Collect information on ongoing education during a year
Information about ongoing education (so-called course data) is available with courses as unit level (with associated course identifier). Courses are given by the combination of person x course type, where each individual can in practice be represented by several course types at the same time.
Since course data does not have a person as a unit, these cannot be imported into personal datasets in the usual way, but must be connected using the merge
command.
First, you have to add a link between the course ID and the person ID on the course data. You then have to aggregate up to person level using the command collapse
before finally connecting to the personal dataset.
In the example, a personal dataset is first created consisting of people residing in Norway (regstatus == '1'
) as of 2021-01-01. A history of ongoing education is then retrieved for the entire year 2021, where you select for education at a higher level (master’s or higher, level 7 and 8).
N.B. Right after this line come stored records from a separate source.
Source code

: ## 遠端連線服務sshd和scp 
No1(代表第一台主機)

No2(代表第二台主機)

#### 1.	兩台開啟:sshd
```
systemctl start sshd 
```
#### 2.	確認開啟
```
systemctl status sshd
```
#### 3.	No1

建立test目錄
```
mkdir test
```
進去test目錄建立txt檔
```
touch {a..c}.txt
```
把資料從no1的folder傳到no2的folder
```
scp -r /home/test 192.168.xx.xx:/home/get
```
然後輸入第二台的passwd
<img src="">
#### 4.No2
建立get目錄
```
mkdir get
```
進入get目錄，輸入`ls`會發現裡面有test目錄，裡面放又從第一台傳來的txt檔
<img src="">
The command collapse(count)
is used to count the number of observations with ongoing education per individual over the year 2021, and the result is then linked to the person dataset for further analysis.
NB! Note that the kurstype (course type) variable after using collapse
will consist of values for the relevant statistic being run, in this case the number of observations (count
).
//Connect to datastore
require no.ssb.fdb:30 as db
//Create individual level dataset containing residents in Norway per 2021-01-01
create-dataset persondata
import db/BEFOLKNING_KJOENN as gender
import db/BEFOLKNING_STATUSKODE 2020-01-01 as regstatus
keep if regstatus == '1'
//Retrieve people who are studying for masters degree or higher during 2020
create-dataset coursedata
import-event db/NUDB_KURS_NUS 2020-01-01 to 2020-12-31 as coursetype
destring coursetype
keep if coursetype >= 700000 & coursetype < 900000
//Add link between courseid and personal id number
create-dataset link_course_person
import db/NUDB_KURS_FNR as idnr
merge idnr into coursedata
//Create statistics (collapse) over number of events containing higher degree education per individual, and link this into the person dataset
use coursedata
collapse (count) coursetype -> courses, by(idnr)
merge courses into persondata
//Produce table counting number of people studying higher degree during 2020
use persondata
generate edu_high = 0
replace edu_high = 1 if courses >= 1
tabulate edu_high gender